Research on 3D reconstruction technology of extended depth of field based on auxiliary camera

  Objective   In the three-dimensional reconstruction of surface structured light, due to the limitation of the reconstruction depth of field, the problem of reconstruction error occurs when the measured object exceeds the reconstruction depth of field. In the large scene where the longitudinal shooting range is required, a single shot cannot meet the reconstruction requirements. It is necessary to move the structured light system along the longitudinal direction and re-calibrate, which increases the complexity and repeatability of the task. In this paper, a depth-of-field extended 3D reconstruction technology based on auxiliary camera is proposed, and the objects inside and outside the reconstructed depth of field are reconstructed adaptively with the help of phase threshold.

  Methods   The absolute phase is obtained by the combination of four-step phase shift and complementary gray code, and the camera and projector are calibrated by polynomial fitting method.
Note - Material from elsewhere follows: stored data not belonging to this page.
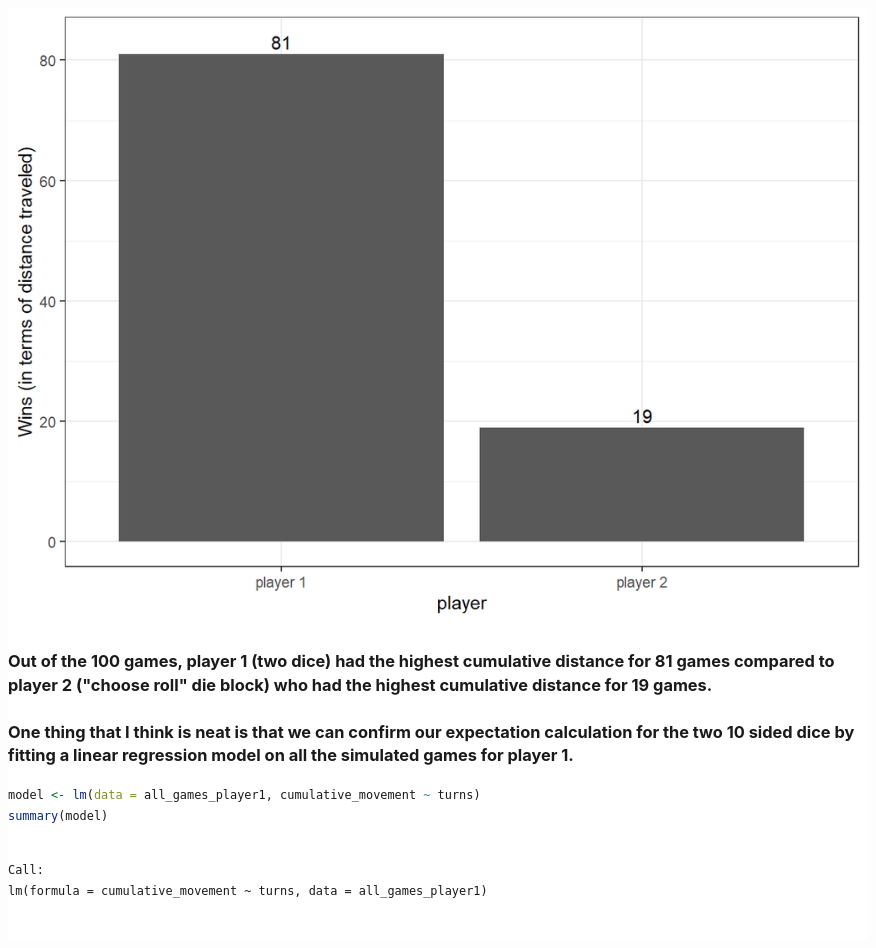 ![png](/images/mario_party/choose_2d10_outcome.png)

### Out of the 100 games, player 1 (two dice) had the highest cumulative distance for 81 games compared to player 2 ("choose roll" die block) who had the highest cumulative distance for 19 games.

### One thing that I think is neat is that we can confirm our expectation calculation for the two 10 sided dice by fitting a linear regression model on all the simulated games for player 1.

```R
model <- lm(data = all_games_player1, cumulative_movement ~ turns)
summary(model)
```
<div class="cell-output cell-output-stdout">
<pre><code>
Call:
lm(formula = cumulative_movement ~ turns, data = all_games_player1)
With the help of the depth of field calculation model, the depth of field range of the main camera and the auxiliary camera is calculated and the device is fixed according to the specific position (Fig.2). The auxiliary camera is used to obtain the pixel coordinates of the calibration plate beyond the depth of field reconstructed by the main camera. The joint calibration results of the binocular camera are used to convert it into the main camera coordinate system. Combined with the phase value obtained by the main camera, the phase-height mapping relationship beyond the depth of field reconstructed by the main camera is established (Fig.4). Based on the traditional phase method model, the relationship between phase and shooting distance is quantitatively analyzed, and the phase adaptive threshold is proposed.
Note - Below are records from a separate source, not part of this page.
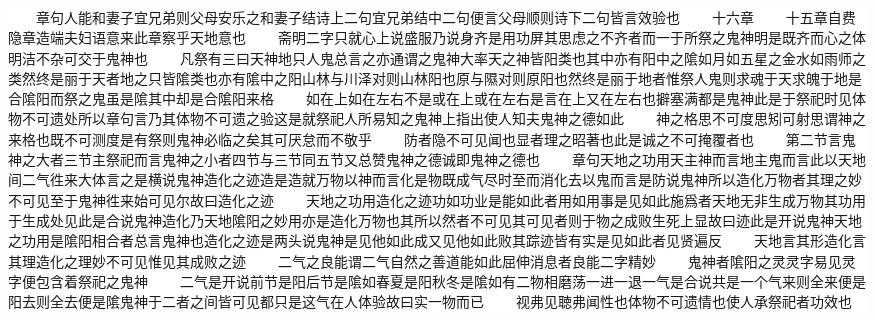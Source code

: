 　　章句人能和妻子宜兄弟则父母安乐之和妻子结诗上二句宜兄弟结中二句便言父母顺则诗下二句皆言效验也
　　十六章
　　十五章自费隐章造端夫妇语意来此章察乎天地意也
　　斋明二字只就心上说盛服乃说身齐是用功屏其思虑之不齐者而一于所祭之鬼神明是既齐而心之体明洁不杂可交于鬼神也
　　凡祭有三曰天神地只人鬼总言之亦通谓之鬼神大率天之神皆阳类也其中亦有阳中之隂如月如五星之金水如雨师之类然终是丽于天者地之只皆隂类也亦有隂中之阳山林与川泽对则山林阳也原与隰对则原阳也然终是丽于地者惟祭人鬼则求魂于天求魄于地是合隂阳而祭之鬼虽是隂其中却是合隂阳来格
　　如在上如在左右不是或在上或在左右是言在上又在左右也擗塞满都是鬼神此是于祭祀时见体物不可遗处所以章句言乃其体物不可遗之验这是就祭祀人所易知之鬼神上指出使人知夫鬼神之德如此
　　神之格思不可度思矧可射思谓神之来格也既不可测度是有祭则鬼神必临之矣其可厌怠而不敬乎
　　防者隐不可见闻也显者理之昭著也此是诚之不可掩覆者也
　　第二节言鬼神之大者三节主祭祀而言鬼神之小者四节与三节同五节又总赞鬼神之德诚即鬼神之德也
　　章句天地之功用天主神而言地主鬼而言此以天地间二气徃来大体言之是横说鬼神造化之迹造是造就万物以神而言化是物既成气尽时至而消化去以鬼而言是防说鬼神所以造化万物者其理之妙不可见至于鬼神徃来始可见尔故曰造化之迹
　　天地之功用造化之迹功如功业是能如此者用如用事是见如此施爲者天地无非生成万物其功用于生成处见此是合说鬼神造化乃天地隂阳之妙用亦是造化万物也其所以然者不可见其可见者则于物之成败生死上显故曰迹此是开说鬼神天地之功用是隂阳相合者总言鬼神也造化之迹是两头说鬼神是见他如此成又见他如此败其踪迹皆有实是见如此者见贤遍反
　　天地言其形造化言其理造化之理妙不可见惟见其成败之迹
　　二气之良能谓二气自然之善道能如此屈伸消息者良能二字精妙
　　鬼神者隂阳之灵灵字易见灵字便包含着祭祀之鬼神
　　二气是开说前节是阳后节是隂如春夏是阳秋冬是隂如有二物相磨荡一进一退一气是合说共是一个气来则全来便是阳去则全去便是隂鬼神于二者之间皆可见都只是这气在人体验故曰实一物而已
　　视弗见聴弗闻性也体物不可遗情也使人承祭祀者功效也

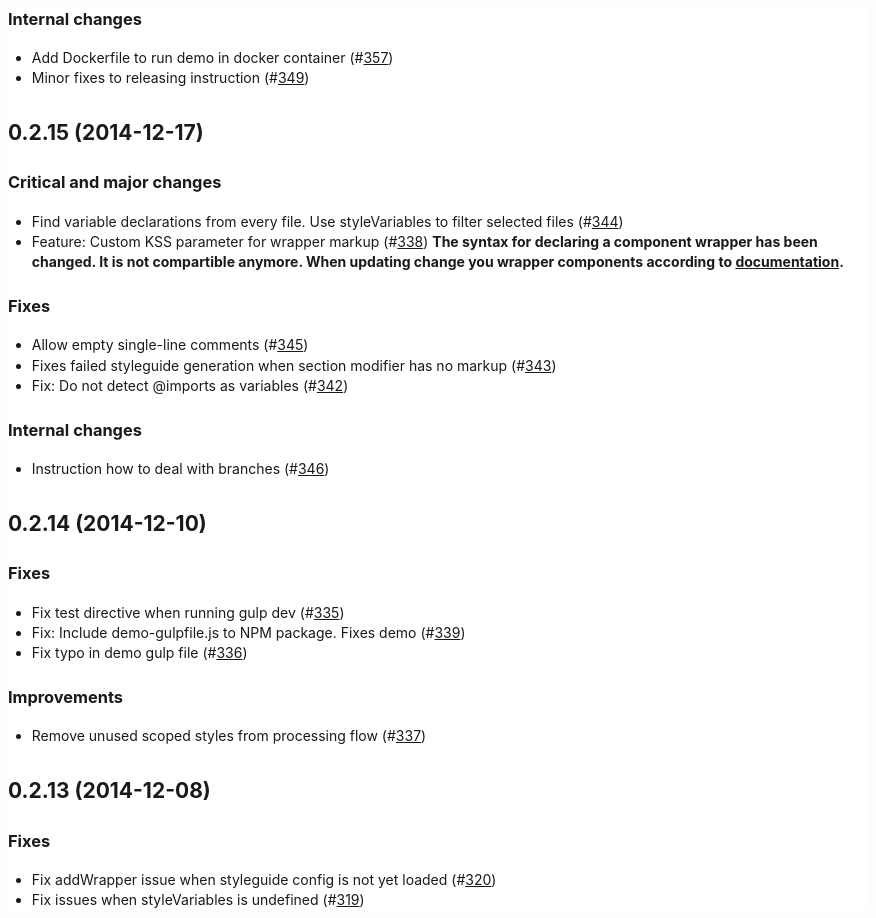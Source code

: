 ### Internal changes
* Add Dockerfile to run demo in docker container (#[357](https://github.com/SC5/sc5-styleguide/pull/357))
* Minor fixes to releasing instruction (#[349](https://github.com/SC5/sc5-styleguide/pull/349))


## 0.2.15 (2014-12-17)

### Critical and major changes
* Find variable declarations from every file. Use styleVariables to filter selected files (#[344](https://github.com/SC5/sc5-styleguide/pull/344))
* Feature: Custom KSS parameter for wrapper markup (#[338](https://github.com/SC5/sc5-styleguide/pull/338))
  **The syntax for declaring a component wrapper has been changed. It is not compartible anymore. When updating change
  you wrapper components according to [documentation](https://github.com/SC5/sc5-styleguide#wrapper-markup).**

### Fixes
* Allow empty single-line comments (#[345](https://github.com/SC5/sc5-styleguide/pull/345))
* Fixes failed styleguide generation when section modifier has no markup (#[343](https://github.com/SC5/sc5-styleguide/pull/343))
* Fix: Do not detect @imports as variables (#[342](https://github.com/SC5/sc5-styleguide/pull/342))

### Internal changes
* Instruction how to deal with branches (#[346](https://github.com/SC5/sc5-styleguide/pull/346))


## 0.2.14 (2014-12-10)

### Fixes
* Fix test directive when running gulp dev (#[335](https://github.com/SC5/sc5-styleguide/pull/335))
* Fix: Include demo-gulpfile.js to NPM package. Fixes demo (#[339](https://github.com/SC5/sc5-styleguide/pull/339))
* Fix typo in demo gulp file (#[336](https://github.com/SC5/sc5-styleguide/pull/336))

### Improvements
* Remove unused scoped styles from processing flow (#[337](https://github.com/SC5/sc5-styleguide/pull/337))


## 0.2.13 (2014-12-08)

### Fixes
* Fix addWrapper issue when styleguide config is not yet loaded (#[320](https://github.com/SC5/sc5-styleguide/pull/320))
* Fix issues when styleVariables is undefined (#[319](https://github.com/SC5/sc5-styleguide/pull/319))

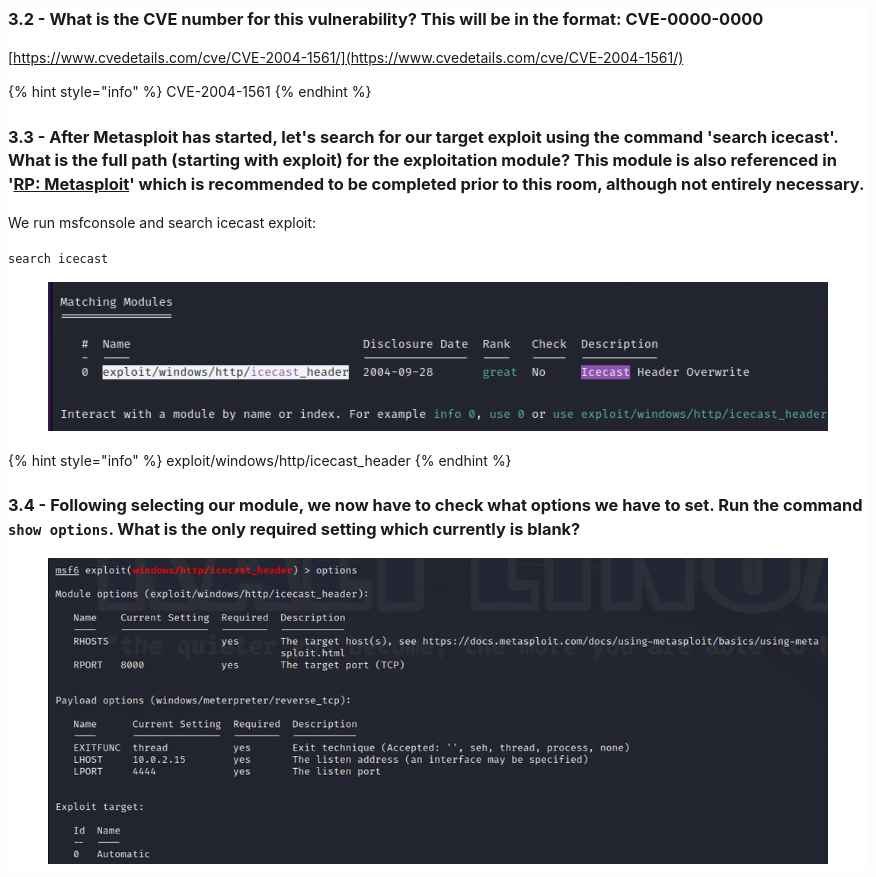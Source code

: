 ### 3.2 - What is the CVE number for this vulnerability? This will be in the format: CVE-0000-0000

[https://www.cvedetails.com/cve/CVE-2004-1561/](https://www.cvedetails.com/cve/CVE-2004-1561/)

{% hint style="info" %}
CVE-2004-1561
{% endhint %}

### 3.3 - After Metasploit has started, let's search for our target exploit using the command 'search icecast'. What is the full path (starting with exploit) for the exploitation module? This module is also referenced in '[RP: Metasploit](https://tryhackme.com/room/rpmetasploit)' which is recommended to be completed prior to this room, although not entirely necessary.&#x20;

We run msfconsole and search icecast exploit:

```bash
search icecast
```

<figure><img src="../.gitbook/assets/Schermata del 2023-07-30 19-21-05.png" alt=""><figcaption></figcaption></figure>

{% hint style="info" %}
exploit/windows/http/icecast\_header
{% endhint %}

### 3.4 - Following selecting our module, we now have to check what options we have to set. Run the command `show options`. What is the only required setting which currently is blank?

<figure><img src="../.gitbook/assets/Schermata del 2023-07-30 19-23-42.png" alt=""><figcaption></figcaption></figure>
  Results and Discussions   Three-dimensional reconstruction is carried out by using different mapping relationships for four different objects to be measured (Fig.7). The effect pictures of the traditional method (Fig.7(d)) and the method in this paper (Fig.7(e)) are shown respectively, and the reconstruction contrast effect is obvious. In this paper, the three-dimensional reconstruction of the object to be measured inside and outside the reconstructed depth of field is carried out by establishing a global mapping. The reconstruction effect is not as good as the local corresponding mapping reconstruction effect (Fig.8), so the phase adaptive threshold is introduced. When the system is calibrated, the specific order of the calibration number and the shooting distance is strictly followed to verify the linear relationship between the phase and the shooting distance (Fig.9), which proves the correctness of the adaptive threshold.

  Conclusions   The maximum error between point cloud data and real data is 0.041 mm by three-dimensional reconstruction of the inner step of the main camera depth of field. With the help of the auxiliary camera, the mapping relationship beyond the reconstructed depth of field of the main camera is established. Based on the depth of field calculation model, the reconstructed depth of field range in this scene is quantitatively calculated. Experiments show that this method can improve the reconstructed depth of field range by about 50%, which greatly improves the reconstruction range of surface structured light.